Data entries:
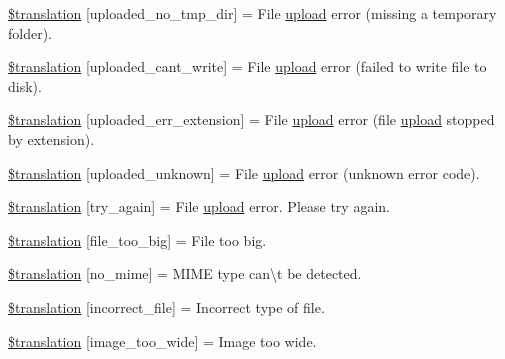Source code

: \begin{DoxyCompactItemize}
\hyperlink{class_8upload_8xx___x_x_8php_ae3cdc68fe248399f77246c91b0555341}{\$translation} \mbox{[}\textquotesingle{}uploaded\+\_\+no\+\_\+tmp\+\_\+dir\textquotesingle{}\mbox{]} = \textquotesingle{}File \hyperlink{classupload}{upload} error (missing a temporary folder).\textquotesingle{}
\item 
\hyperlink{class_8upload_8xx___x_x_8php_af368fee3b41bc05e6b208c1557a00c00}{\$translation} \mbox{[}\textquotesingle{}uploaded\+\_\+cant\+\_\+write\textquotesingle{}\mbox{]} = \textquotesingle{}File \hyperlink{classupload}{upload} error (failed to write file to disk).\textquotesingle{}
\item 
\hyperlink{class_8upload_8xx___x_x_8php_a01c69a4c8556602b3892dce727bace11}{\$translation} \mbox{[}\textquotesingle{}uploaded\+\_\+err\+\_\+extension\textquotesingle{}\mbox{]} = \textquotesingle{}File \hyperlink{classupload}{upload} error (file \hyperlink{classupload}{upload} stopped by extension).\textquotesingle{}
\item 
\hyperlink{class_8upload_8xx___x_x_8php_a4a9168e922b827e6a28b5db1c00774ca}{\$translation} \mbox{[}\textquotesingle{}uploaded\+\_\+unknown\textquotesingle{}\mbox{]} = \textquotesingle{}File \hyperlink{classupload}{upload} error (unknown error code).\textquotesingle{}
\item 
\hyperlink{class_8upload_8xx___x_x_8php_a3afc377bd803683314f413a814243066}{\$translation} \mbox{[}\textquotesingle{}try\+\_\+again\textquotesingle{}\mbox{]} = \textquotesingle{}File \hyperlink{classupload}{upload} error. Please try again.\textquotesingle{}
\item 
\hyperlink{class_8upload_8xx___x_x_8php_a476278eb4a0c3df56af068e2d511a741}{\$translation} \mbox{[}\textquotesingle{}file\+\_\+too\+\_\+big\textquotesingle{}\mbox{]} = \textquotesingle{}File too big.\textquotesingle{}
\item 
\hyperlink{class_8upload_8xx___x_x_8php_a191a55df8e3bb7f3c51b70f3c1932e02}{\$translation} \mbox{[}\textquotesingle{}no\+\_\+mime\textquotesingle{}\mbox{]} = \textquotesingle{}M\+I\+M\+E type can\textbackslash{}\textquotesingle{}t be detected.\textquotesingle{}
\item 
\hyperlink{class_8upload_8xx___x_x_8php_a4d32343e2699edd6fd435f9c832cb9c7}{\$translation} \mbox{[}\textquotesingle{}incorrect\+\_\+file\textquotesingle{}\mbox{]} = \textquotesingle{}Incorrect type of file.\textquotesingle{}
\item 
\hyperlink{class_8upload_8xx___x_x_8php_a0dd3e4930ca1f59ae280f4b1006525cd}{\$translation} \mbox{[}\textquotesingle{}image\+\_\+too\+\_\+wide\textquotesingle{}\mbox{]} = \textquotesingle{}Image too wide.\textquotesingle{}

\end{DoxyCompactItemize}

WHAT IS REQUIRED:
The reply should hold every record, unchanged, and no pictures.

REPLY TO THE TASK:
Source code

: \begin{DoxyCompactItemize}
\hyperlink{class_8upload_8xx___x_x_8php_ae3cdc68fe248399f77246c91b0555341}{\$translation} \mbox{[}\textquotesingle{}uploaded\+\_\+no\+\_\+tmp\+\_\+dir\textquotesingle{}\mbox{]} = \textquotesingle{}File \hyperlink{classupload}{upload} error (missing a temporary folder).\textquotesingle{}
\item 
\hyperlink{class_8upload_8xx___x_x_8php_af368fee3b41bc05e6b208c1557a00c00}{\$translation} \mbox{[}\textquotesingle{}uploaded\+\_\+cant\+\_\+write\textquotesingle{}\mbox{]} = \textquotesingle{}File \hyperlink{classupload}{upload} error (failed to write file to disk).\textquotesingle{}
\item 
\hyperlink{class_8upload_8xx___x_x_8php_a01c69a4c8556602b3892dce727bace11}{\$translation} \mbox{[}\textquotesingle{}uploaded\+\_\+err\+\_\+extension\textquotesingle{}\mbox{]} = \textquotesingle{}File \hyperlink{classupload}{upload} error (file \hyperlink{classupload}{upload} stopped by extension).\textquotesingle{}
\item 
\hyperlink{class_8upload_8xx___x_x_8php_a4a9168e922b827e6a28b5db1c00774ca}{\$translation} \mbox{[}\textquotesingle{}uploaded\+\_\+unknown\textquotesingle{}\mbox{]} = \textquotesingle{}File \hyperlink{classupload}{upload} error (unknown error code).\textquotesingle{}
\item 
\hyperlink{class_8upload_8xx___x_x_8php_a3afc377bd803683314f413a814243066}{\$translation} \mbox{[}\textquotesingle{}try\+\_\+again\textquotesingle{}\mbox{]} = \textquotesingle{}File \hyperlink{classupload}{upload} error. Please try again.\textquotesingle{}
\item 
\hyperlink{class_8upload_8xx___x_x_8php_a476278eb4a0c3df56af068e2d511a741}{\$translation} \mbox{[}\textquotesingle{}file\+\_\+too\+\_\+big\textquotesingle{}\mbox{]} = \textquotesingle{}File too big.\textquotesingle{}
\item 
\hyperlink{class_8upload_8xx___x_x_8php_a191a55df8e3bb7f3c51b70f3c1932e02}{\$translation} \mbox{[}\textquotesingle{}no\+\_\+mime\textquotesingle{}\mbox{]} = \textquotesingle{}M\+I\+M\+E type can\textbackslash{}\textquotesingle{}t be detected.\textquotesingle{}
\item 
\hyperlink{class_8upload_8xx___x_x_8php_a4d32343e2699edd6fd435f9c832cb9c7}{\$translation} \mbox{[}\textquotesingle{}incorrect\+\_\+file\textquotesingle{}\mbox{]} = \textquotesingle{}Incorrect type of file.\textquotesingle{}
\item 
\hyperlink{class_8upload_8xx___x_x_8php_a0dd3e4930ca1f59ae280f4b1006525cd}{\$translation} \mbox{[}\textquotesingle{}image\+\_\+too\+\_\+wide\textquotesingle{}\mbox{]} = \textquotesingle{}Image too wide.\textquotesingle{}

\end{DoxyCompactItemize}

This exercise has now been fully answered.